Beta-glucan is not an essential nutrient. It is found in whole grains (especially oats, wheat, and barley) and fungi such as baker’s yeast, Coriolus versicolor , and the medicinal mushrooms maitake and reishi .
Different food sources contain differing amounts of the various chemical constituents collectively called beta-glucan. Grains primarily contain beta-1,3-glucan and beta-1,4-glucan. Fungal sources contain a mixture of beta-1,3-glucan and beta-1,6-glucan. Purified products containing only the 1,3 form are also available.
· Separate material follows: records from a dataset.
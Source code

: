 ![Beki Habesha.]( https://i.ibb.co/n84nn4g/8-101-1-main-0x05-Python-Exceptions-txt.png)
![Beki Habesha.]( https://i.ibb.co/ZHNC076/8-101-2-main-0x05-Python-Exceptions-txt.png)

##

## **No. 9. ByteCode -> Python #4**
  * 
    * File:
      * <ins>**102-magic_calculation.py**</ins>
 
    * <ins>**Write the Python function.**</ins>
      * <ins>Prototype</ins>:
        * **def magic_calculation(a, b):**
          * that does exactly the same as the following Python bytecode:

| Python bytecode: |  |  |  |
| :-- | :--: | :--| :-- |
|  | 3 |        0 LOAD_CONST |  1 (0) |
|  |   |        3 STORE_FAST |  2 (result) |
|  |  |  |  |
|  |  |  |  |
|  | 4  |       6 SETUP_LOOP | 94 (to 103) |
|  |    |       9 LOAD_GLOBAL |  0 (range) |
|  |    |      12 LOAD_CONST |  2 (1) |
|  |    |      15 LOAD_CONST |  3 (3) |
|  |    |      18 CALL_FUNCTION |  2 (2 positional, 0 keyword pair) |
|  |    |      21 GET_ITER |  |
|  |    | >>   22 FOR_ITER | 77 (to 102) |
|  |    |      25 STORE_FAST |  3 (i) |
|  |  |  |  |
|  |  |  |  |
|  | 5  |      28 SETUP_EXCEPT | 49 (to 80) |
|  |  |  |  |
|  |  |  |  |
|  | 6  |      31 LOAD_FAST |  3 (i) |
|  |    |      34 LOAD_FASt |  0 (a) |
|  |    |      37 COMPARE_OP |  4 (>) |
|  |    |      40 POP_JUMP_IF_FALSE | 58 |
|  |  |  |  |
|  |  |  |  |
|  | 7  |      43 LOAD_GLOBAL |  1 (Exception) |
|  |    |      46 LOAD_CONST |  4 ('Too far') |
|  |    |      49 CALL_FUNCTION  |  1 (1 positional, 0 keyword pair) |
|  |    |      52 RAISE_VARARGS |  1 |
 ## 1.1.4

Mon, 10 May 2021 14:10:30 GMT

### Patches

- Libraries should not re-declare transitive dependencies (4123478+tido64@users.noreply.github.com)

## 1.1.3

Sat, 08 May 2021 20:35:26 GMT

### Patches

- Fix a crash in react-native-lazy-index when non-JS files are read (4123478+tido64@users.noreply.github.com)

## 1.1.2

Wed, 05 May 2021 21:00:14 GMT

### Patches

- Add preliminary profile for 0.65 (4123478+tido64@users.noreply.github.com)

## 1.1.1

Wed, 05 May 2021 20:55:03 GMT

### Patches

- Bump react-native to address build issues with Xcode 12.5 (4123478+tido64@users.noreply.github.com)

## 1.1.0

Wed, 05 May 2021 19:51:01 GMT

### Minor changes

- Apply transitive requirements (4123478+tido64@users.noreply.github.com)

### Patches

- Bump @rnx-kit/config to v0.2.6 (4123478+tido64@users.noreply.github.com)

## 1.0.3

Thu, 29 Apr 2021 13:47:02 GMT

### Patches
The other primary proposed use of beta-glucan products involves effects on the immune system. Test-tube , animal , and a few controlled studies in humans suggest that beta-glucans can alter various measurements of immune function. In the alternative medicine literature, these effects are commonly summarized as indicating that beta-glucan is an “immune stimulant.” This description, however, is an oversimplification. The immune system is extraordinarily complicated and, as yet, incompletely understood. At the current level of scientific understanding it is not possible to characterize the effects of beta-glucan more specifically than to say that it has “immunomodulatory” actions, or that it is a “biological response modifier.” These intentionally unsensational terms indicate that we merely know beta-glucan affects (modulates) immune function, not that it improves immune function.
Some of the immune-related effects seen in studies include alterations in the activity of certain white blood cells and changes in the levels or actions of substances, called cytokines, that modulate immune function.
Beta-glucan, as a substance widely present in foods, is thought to have a high margin of safety. However, if it really does activate the immune system, harmful effects are at least theoretically possible in people with conditions where the immune system is overactive. These include multiple sclerosis , lupus , rheumatoid arthritis , asthma , inflammatory bowel disease , and hundreds of others conditions. In addition, people taking immunosuppressant drugs following organ transplantation surgery could, in theory, increase their risk of organ rejection. However, there are no reports as yet to indicate that any of these hypothetical problems have actually occurred. Maximum safe doses in young children, pregnant or nursing women, or people with severe liver or kidney disease have not been established.